Méré Humd(r)um - Contemporary Art from Pakistan
Aicon Gallery New York is proud to present Méré Humd(r)um, a group exhibition of Contemporary art from a new wave of young Pakistani artists. The Urdu word Humdum, one syllable removed from its mundane English cousin, means someone who is so close that their breath and yours are one. The word Méré, with even less separating it from the minimal, almost pejorative, “mere” of the English language, is infused with belonging - it means mine. Together, Méré Humdum becomes a term of endearment for a mentor, a friend or a lover. But in a linguistic coincidence it is just a syllable away from the English “mere humdrum.” Today, more than sixty years after Pakistan’s independence, the ordinary, the everyday, the humdrum, remains an object of longing for most Pakistanis - the type of longing one might reserve for a lover. A day when there is no bombing, no violence on the streets - a day when the school bus is delayed only by traffic is a day of thanksgiving and celebration. The twelve artists in this exhibition have created work in direct response to the chaos and violence surrounding them, yet much of this work is imbued with an intrinsic and eternal optimism that stands in defiant contrast to the instability and uncertainty from which it has emerged.
Much like Germany’s Weimar Republic of the 1930s, an odd dichotomy is in place with today’s generation of young Pakistani artists. While on the one hand, their political, economic and social situations are spinning out of control, the visual arts, in this landscape of circumscribed opportunities, is undergoing a transformation and creative flowering never before seen. This younger generation largely departs from the more traditional methods of their artistic heritage, such as miniature painting, and combines local materials and themes with progressive modes of post-colonial art practice, offering new interpretations and posing new questions for a society mired in political turmoil, social upheaval and violence both foreign and domestic.

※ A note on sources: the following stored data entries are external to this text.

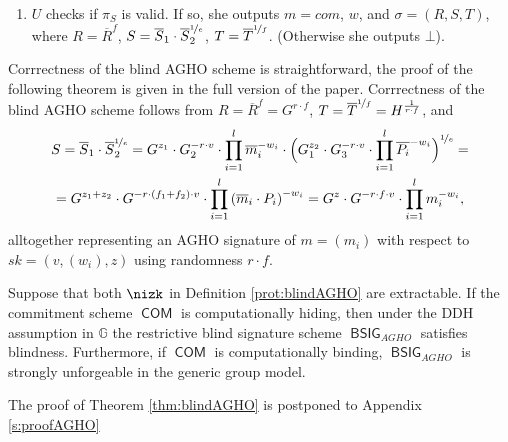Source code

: \documentclass[runningheads]{llncs}
\DeclareMathOperator{\BSIG}{\ensuremath{\mathsf{BSIG}}}
\DeclareMathOperator{\COM}{\ensuremath{\mathsf{COM}}}
\begin{document}
\begin{definition}
\begin{enumerate}
 \item
 \label{prot:blindAGHO:step3} 
$U$ checks if  $\pi_S$ is valid. 
If so, she outputs $m=com$, $w$, and $\sigma= (R,S,T)$, where $R=\overline R^{f}$, $S= \overline S_1\cdot \overline S_2^{\nicefrac{1}{e}}$, $T= \overline T^{\nicefrac{1}{f}}$.
(Otherwise she outputs $\bot$).
\end{enumerate}
\end{definition}

\ifCANS
Corrrectness of the blind AGHO scheme is straightforward, the proof of the following theorem  is given in the full version of the paper.
\else
Corrrectness of the blind AGHO scheme follows from $R= \overline R^f = G^{r \cdot f}$, $T = \overline T^{\nicefrac{1}{f}} = H^{\frac{1}{r\cdot f}}$, and 
\begin{multline*}
S = \overline S_1 \cdot \overline S_2^{\nicefrac{1}{e}}  =  G^{z_1} \cdot G_2^{-r\cdot v} \cdot \prod_{i=1}^l \overline m_i^{-w_i} \cdot \Big(G_1^{z_2} \cdot G_3^{-r\cdot v} \cdot \prod_{i=1}^l \overline{P_i}^{-w_i}\Big)^{\nicefrac{1}{e}} = 
\\
= G^{z_1 + z_2}\cdot G^{-r\cdot (f_1 + f_2) \cdot v} \cdot \prod_{i=1}^l \left(\overline m_i\cdot P_i\right)^{-w_i}
 = G^{z}\cdot G^{-r\cdot f \cdot v} \cdot \prod_{i=1}^l m_i^{-w_i},
\end{multline*}
alltogether representing an AGHO signature of $m=(m_i)$ with respect to $sk=(v,(w_i), z)$ using randomness $r\cdot f$.
\fi




\begin{theorem}
\label{thm:blindAGHO}
Suppose that both $\nizk$ in Definition \ref{prot:blindAGHO} are extractable.
If the commitment scheme $\COM$ is computationally hiding, then under the DDH assumption in $\mathbb G$ the restrictive blind signature scheme $\BSIG_{AGHO}$  satisfies blindness.
Furthermore, if $\COM$ is computationally binding, $\BSIG_{AGHO}$ is strongly unforgeable in the generic group model.
\end{theorem}
\ifCANS
\else
The proof of Theorem \ref{thm:blindAGHO}  is postponed to Appendix \ref{s:proofAGHO}
\fi

\end{document}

Abdullah M. I. Syed’s Flying Rug works arise from Oriental myths and legends of the flying carpet and our desire for instant gratification. Made of folded U.S. dollar bills and box-cutter blades assembled into squadrons of drone-like airplanes, the rugs reference the dark and multilayered political implications of terrorism, capitalism and American hegemony, yet are intertwined with a poetic counterpoint that transmutes them and charges the works with the phenomenal capability of a magic carpet or the sublime stillness of a prayer rug. The works question not only the roots and consequences of 9/11 and the ongoing War on Terror through the prism of oversimplified Eastern and Western perceptions of one another, but also the complex relationship between capital and Contemporary art.

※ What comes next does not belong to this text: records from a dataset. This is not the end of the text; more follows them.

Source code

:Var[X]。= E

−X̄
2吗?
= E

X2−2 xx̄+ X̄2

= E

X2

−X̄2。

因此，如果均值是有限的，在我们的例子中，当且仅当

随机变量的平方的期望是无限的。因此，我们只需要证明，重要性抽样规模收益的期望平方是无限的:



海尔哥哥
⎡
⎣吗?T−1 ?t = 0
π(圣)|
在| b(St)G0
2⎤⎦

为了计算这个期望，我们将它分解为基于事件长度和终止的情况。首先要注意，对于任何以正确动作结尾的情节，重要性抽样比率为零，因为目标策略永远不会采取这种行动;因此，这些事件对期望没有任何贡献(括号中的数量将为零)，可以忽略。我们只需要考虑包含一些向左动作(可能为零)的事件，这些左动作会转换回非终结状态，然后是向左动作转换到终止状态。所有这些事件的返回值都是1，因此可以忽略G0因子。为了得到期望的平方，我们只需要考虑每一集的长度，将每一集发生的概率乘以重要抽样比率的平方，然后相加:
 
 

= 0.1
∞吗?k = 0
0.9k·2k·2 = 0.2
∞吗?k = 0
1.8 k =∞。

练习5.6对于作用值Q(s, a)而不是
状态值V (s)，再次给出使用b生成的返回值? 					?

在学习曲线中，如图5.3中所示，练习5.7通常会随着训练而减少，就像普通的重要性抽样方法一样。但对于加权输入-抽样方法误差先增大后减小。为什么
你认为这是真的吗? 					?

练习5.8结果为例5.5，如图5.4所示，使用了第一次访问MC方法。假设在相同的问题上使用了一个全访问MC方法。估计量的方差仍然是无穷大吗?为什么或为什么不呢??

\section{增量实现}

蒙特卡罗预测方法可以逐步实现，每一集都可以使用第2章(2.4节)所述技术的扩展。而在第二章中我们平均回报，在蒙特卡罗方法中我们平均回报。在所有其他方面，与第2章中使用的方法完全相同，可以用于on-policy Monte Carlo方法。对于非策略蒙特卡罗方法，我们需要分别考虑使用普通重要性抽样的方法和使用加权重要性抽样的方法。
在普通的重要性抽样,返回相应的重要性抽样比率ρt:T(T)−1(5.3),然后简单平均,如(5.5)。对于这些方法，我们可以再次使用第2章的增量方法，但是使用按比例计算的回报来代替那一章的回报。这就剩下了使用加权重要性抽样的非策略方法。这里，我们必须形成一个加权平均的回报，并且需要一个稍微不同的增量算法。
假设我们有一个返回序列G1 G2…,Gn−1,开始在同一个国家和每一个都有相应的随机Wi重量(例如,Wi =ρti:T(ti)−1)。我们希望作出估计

Cyra Ali’s haunting sculptures of disembodied intertwined limbs adorned in bright fabrics obtained from Karachi bazaars are a daring subversion of the overtly clad female body of Islamic tradition. The work stems from her desire to overturn the conventional trappings of femininity in Pakistani society and combat longstanding patriarchal desires to repress female sexuality. Ali’s bizarre doll-sized mash-ups of female legs blur the line between the most ordinary of body parts and the sinister and monstrous proportions they are capable of taking on when continually contextualized as taboo objects of desire to be both coveted and suppressed. More straightforwardly, Sarah Khan’s art is born from her resolute devotion to Pakistan, her beloved State, and her desire to see its artistic traditions, mainly miniature painting, evolve to address the socio-political complexities of its contemporary reality. She addresses her humdum (her Pakistan) for its charm and fading glory as she fortifies her wish for its resurrection from a negative entity to a positive one.

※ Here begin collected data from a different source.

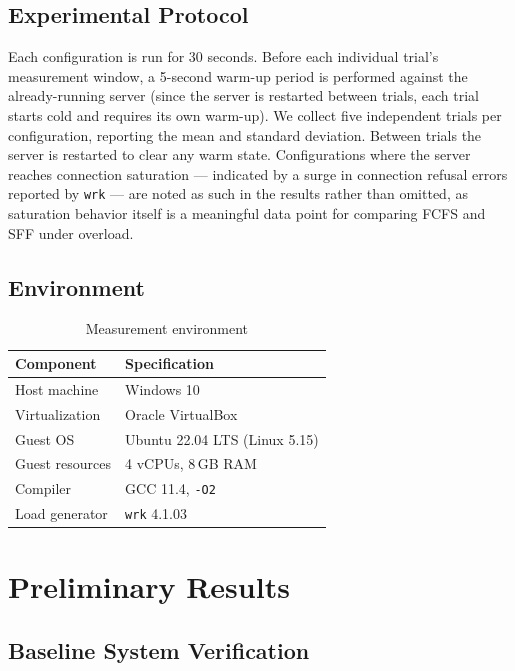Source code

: \documentclass[conference]{IEEEtran}
\begin{document}
\subsection{Experimental Protocol}

Each configuration is run for 30 seconds. Before each individual trial's
measurement window, a 5-second warm-up period is performed against the
already-running server (since the server is restarted between trials,
each trial starts cold and requires its own warm-up). We collect five
independent trials per configuration, reporting the mean and standard
deviation. Between trials the server is restarted to clear any warm state.
Configurations where the server reaches connection saturation --- indicated
by a surge in connection refusal errors reported by \texttt{wrk} --- are
noted as such in the results rather than omitted, as saturation behavior
itself is a meaningful data point for comparing FCFS and SFF under overload.

\subsection{Environment}

\begin{table}[h]
\centering
\caption{Measurement environment}
\label{tab:env}
\begin{tabular}{@{}ll@{}}
\toprule
\textbf{Component} & \textbf{Specification} \\
\midrule
Host machine    & Windows 10 \\
Virtualization  & Oracle VirtualBox \\
Guest OS        & Ubuntu 22.04 LTS (Linux 5.15) \\
Guest resources & 4 vCPUs, 8\,GB RAM \\
Compiler        & GCC 11.4, \texttt{-O2} \\
Load generator  & \texttt{wrk} 4.1.03\\
\bottomrule
\end{tabular}
\end{table}

\section{Preliminary Results}
\label{sec:results}

\subsection{Baseline System Verification}
\end{document}
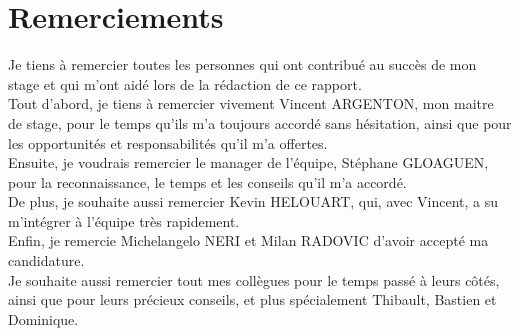 \chapter*{Remerciements} %

Je tiens à remercier toutes les personnes qui ont contribué au succès de mon stage et qui m'ont aidé lors de la rédaction de ce rapport.  \\

Tout d'abord, je tiens à remercier vivement Vincent ARGENTON, mon maitre de stage, pour le temps qu'ils m'a toujours accordé sans hésitation, ainsi que pour les opportunités et responsabilités qu'il m'a offertes. \\

Ensuite, je voudrais remercier le manager de l'équipe, Stéphane GLOAGUEN, pour la reconnaissance, le temps et les conseils qu'il m'a accordé. \\
	
De plus, je souhaite aussi remercier Kevin HELOUART, qui, avec Vincent, a su m'intégrer à l'équipe très rapidement.  \\

Enfin, je remercie Michelangelo NERI et Milan RADOVIC d'avoir accepté ma candidature.\\

Je souhaite aussi remercier tout mes collègues pour le temps passé à leurs côtés, ainsi que pour leurs précieux conseils, et plus spécialement Thibault, Bastien et Dominique.
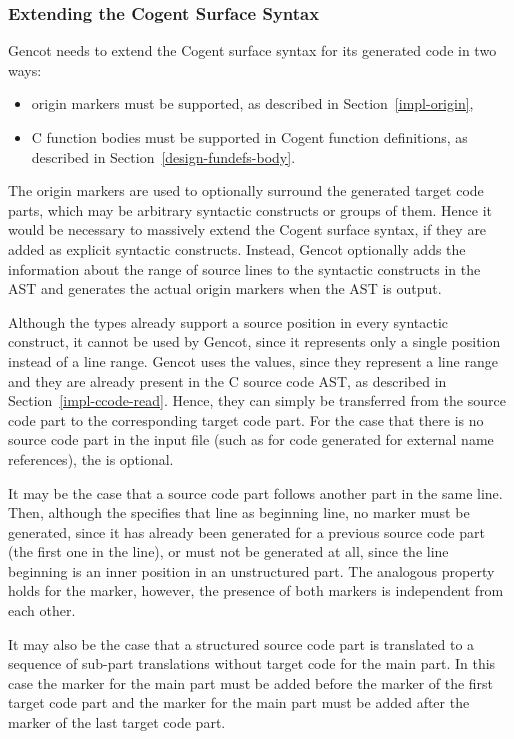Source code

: \subsubsection{Extending the Cogent Surface Syntax}

Gencot needs to extend the Cogent surface syntax for its generated code in two ways:
\begin{itemize}
\item origin markers must be supported, as described in Section~\ref{impl-origin},
\item C function bodies must be supported in Cogent function definitions, as described in Section~\ref{design-fundefs-body}.
\end{itemize}

The origin markers are used to optionally surround the generated target code parts, which may be arbitrary syntactic constructs
or groups of them. Hence it would be necessary to massively extend the Cogent surface syntax, if they are added as explicit 
syntactic constructs. Instead, Gencot optionally adds the information about the range of source lines to the syntactic
constructs in the AST and generates the actual origin markers when the AST is output. 

Although the  types already support a source position in every syntactic construct, it cannot be used by Gencot,
since it represents only a single position instead of a line range. Gencot uses the  values, since they represent
a line range and they are already present in the C source code AST, as described in Section~\ref{impl-ccode-read}. Hence, they
can simply be transferred from the source code part to the corresponding target code part. For the case that there is no
source code part in the input file (such as for code generated for external name references), the  is optional.

It may be the case that a source code part follows another part in the same line. Then, although the  specifies 
that line as beginning line, no  marker must be generated, since it has already been generated for a previous 
source code part (the first one in the line), or must not be generated at all, since the line beginning is an inner position
in an unstructured part. The analogous property holds for the  marker, however, the presence of both markers
is independent from each other.

It may also be the case that a structured source code part is translated to a sequence of sub-part translations without target
code for the main part. In this case the  marker for the main part must be added before the  
marker of the first target code part and the  marker for the main part must be added after the  
marker of the last target code part.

Ehsan Ul Haq creates Duchampian assemblages of found everyday objects in which the individual components, though ordinary enough, are re-contextualized as dysfunctional or symbolic elements in what he calls “flawed systems.” Ul Haq sees his installations as operating “on a plane where art and life exist as parallels within ambiguous forms.” Through installations such as Fan and Water, man-made objects are stripped of their utility and repurposed in creations demonstrating both man’s god-like ambition to create new systems of life and the resulting absurdities brought into being when such attempts misfire.
Ultimately, this exhibition presents an examination of how a new generation of Contemporary Pakistani artists, through a range of disparate media and practices, continue to develop new methods of questioning the space between art and life in the often violent and chaotic reality they are faced with every day. Their work addresses not only the chasm and interstices between the two, but the extraordinary possibilities of art created in extraordinary surroundings.